#### [About this task]
Begin with the line that holds "Aktiver kommando. Oscilloscope". Write out every line from there to the end of the listing below, word for word.

#### [Information supplied]

····················

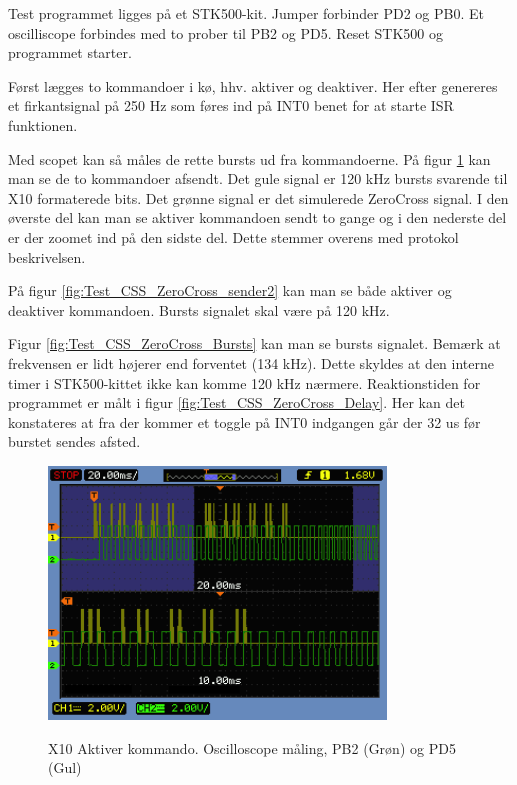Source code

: Test programmet ligges på et STK500-kit.
Jumper forbinder PD2 og PB0. Et oscilliscope forbindes med to prober til PB2 og PD5.
Reset STK500 og programmet starter.

Først lægges to kommandoer i kø, hhv. aktiver og deaktiver. Her efter genereres et firkantsignal på 250 Hz som føres ind på INT0 benet for at starte ISR funktionen.

Med scopet kan så måles de rette bursts ud fra kommandoerne. På figur \ref{fig:Test_CSS_ZeroCross_sender1} kan man se de to kommandoer afsendt. Det gule signal er 120 kHz bursts svarende til X10 formaterede bits. Det grønne signal er det simulerede ZeroCross signal. I den øverste del kan man se aktiver kommandoen sendt to gange og i den nederste del er der zoomet ind på den sidste del. Dette stemmer overens med protokol beskrivelsen.

På figur \ref{fig:Test_CSS_ZeroCross_sender2} kan man se både aktiver og deaktiver kommandoen.
Bursts signalet skal være på 120 kHz. 

Figur \ref{fig:Test_CSS_ZeroCross_Bursts} kan man se bursts signalet. Bemærk at frekvensen er lidt højerer end forventet (134 kHz). Dette skyldes at den interne timer i STK500-kittet ikke kan komme 120 kHz nærmere.
Reaktionstiden for programmet er målt i figur \ref{fig:Test_CSS_ZeroCross_Delay}. Her kan det konstateres at fra der kommer et toggle på INT0 indgangen går der 32 us før burstet sendes afsted.

\begin{figure}[!htb]
	\centering
     {\includegraphics[width=0.8\textwidth]{billeder/SWTest/X10IF_Test_Afsend_1_kommando}}
     \caption{X10 Aktiver kommando. Oscilloscope måling, PB2 (Grøn) og PD5 (Gul)}
     \label{fig:Test_CSS_ZeroCross_sender1}
\end{figure}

····················

#### [Reply]
     \caption{X10 Aktiver kommando. Oscilloscope måling, PB2 (Grøn) og PD5 (Gul)}
     \label{fig:Test_CSS_ZeroCross_sender1}
\end{figure}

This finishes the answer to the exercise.